Cleared PRD Forces Manual Revisions

PJM’s John Reynolds presented proposed Manual 19 revisions that have become necessary, in part, because of price-responsive demand (PRD). The changes align the method to forecast PRD with the method for forecasting demand response.

“Some of these changes are predicated on the fact that, after being around for about eight years, we finally have some cleared price-responsive demand,” Reynolds said. “Because we haven’t had any price-responsive demand, we don’t have a history of the cleared [megawatts] becoming committed.”

While DR customers can receive payments for reducing their energy use, PRD customers save money by cutting or shifting their electricity use in response to dynamic prices.

The DR forecast is based on auction results, influenced by a historical analysis of how many megawatts that cleared were eventually committed in the delivery year.

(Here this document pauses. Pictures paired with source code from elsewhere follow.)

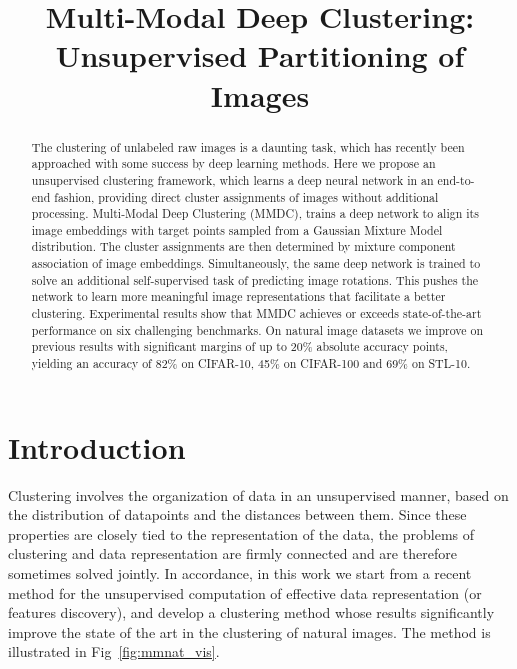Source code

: \documentclass[a4paper,conference]{IEEEtran}
\begin{document}
\title{Multi-Modal Deep Clustering: Unsupervised Partitioning of Images}

\author{
\and
{}
}

\maketitle
\thispagestyle{firstpage}

\begin{abstract}
   The clustering of unlabeled raw images is a daunting task, which has recently been approached with some success by deep learning methods. Here we propose an unsupervised clustering framework, which learns a deep neural network in an end-to-end fashion, providing direct cluster assignments of images without additional processing. Multi-Modal Deep Clustering (MMDC), trains a deep network to align its image embeddings with target points sampled from a Gaussian Mixture Model distribution. The cluster assignments are then determined by mixture component association of image embeddings. Simultaneously, the same deep network is trained to solve an additional self-supervised task of predicting image rotations. This pushes the network to learn more meaningful image representations that facilitate a better clustering. Experimental results show that MMDC achieves or exceeds state-of-the-art performance on six challenging benchmarks. On natural image datasets we improve on previous results with significant margins of up to 20\% absolute accuracy points, yielding an accuracy of 82\% on CIFAR-10, 45\% on CIFAR-100 and 69\% on STL-10.
\end{abstract}


\section{Introduction}
Clustering involves the organization of data in an unsupervised manner, based on the distribution of datapoints and the distances between them. Since these properties are closely tied to the representation of the data, the problems of clustering and data representation are firmly connected and are therefore sometimes solved jointly. In accordance, in this work we start from a recent method for the unsupervised computation of effective data representation (or features discovery), and develop a clustering method whose results significantly improve the state of the art in the clustering of natural images. The method is illustrated in Fig~\ref{fig:mmnat_vis}. 
\end{document}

PJM will use limited historical data for the analysis until PRD has been around long enough to mirror the DR process. Reynolds said the forecast method was revised to reflect the observation that fewer resources were registering as DR in the delivery year than had cleared in the delivery year’s Base Residual Auction — the result of market participants buying out of the commitment in one of the three Incremental Auctions (IAs) between the BRA and the delivery year.

Esam Khadr of Public Service Electric and Gas questioned whether too much emphasis was being placed on an untested product at the expense of capital-intensive generation “you know that … is going to be here for 40 or 50 years.”

“We’re planning the system for many years to come on something that may or may not exist two or three years from now,” he said.

PJM IRM EFORd forced outage
Farber | © RTO Insider

“I think it should also be recognized that the revenue requirements for those 40 or 50 years are also there, regardless of whether that capacity is needed by customers for 40 or 50 years or not,” responded John Farber of the Delaware Public Service Commission. “Whereas demand response having a much shorter planning horizon would not have that type of revenue requirement.”

In response to a question from Calpine’s David “Scarp” Scarpignato, Reynolds explained that PJM performed “due diligence” to determine that the PRD resources that cleared had transitioned from being DR resources. The distinction affects forecasting.

Budget Unveiled

PJM IRM EFORd forced outage
Snow | © RTO Insider

PJM’s Jim Snow presented the RTO’s preliminary 2018 budget. The $42 million in planned capital expenditures is dominated by technology upgrades and replacements.

“Really what this is doing is allowing us to maintain those systems that we built during the AC2 era,” Snow said, referring the more than $50 million spent at the beginning of the decade to build a backup control room.

RTEP Window Results

PJM IRM EFORd forced outage
Sims | © RTO Insider

PJM’s Mark Sims reviewed results from the first proposal window of the 2017 Regional Transmission Expansion Plan, which closed on Aug. 25. PJM, which had requested proposals to correct 40 reliability violation flowgates, received 51 proposals from 10 entities addressing nine target zones. The RTO defines a flowgate as an overloaded facility in its models paired with a contingency violation. There were 29 greenfield projects and 22 transmission owner upgrades.

PJM’s reliability analysis for 2022 identified five additional “immediate need” baseline upgrades that will be performed by incumbent TOs. Four of the upgrades are in PSE&G’s zone and one is Pennsylvania Electric. Another project was identified to address high-voltage issues at the Davis-Besse nuclear power plant in the ATSI zone.

Two other projects were included because they met Dominion’s “end of life” criteria. Additionally, two supplemental projects in the American Electric Power zone and three in Dominion were approved, along with a rebuild and upgrade of PSE&G’s Mason substation, which was damaged in Superstorm Sandy.

Sims said PJM plans to present all of the projects to the Board of Managers in October and recommended them for inclusion in the RTEP.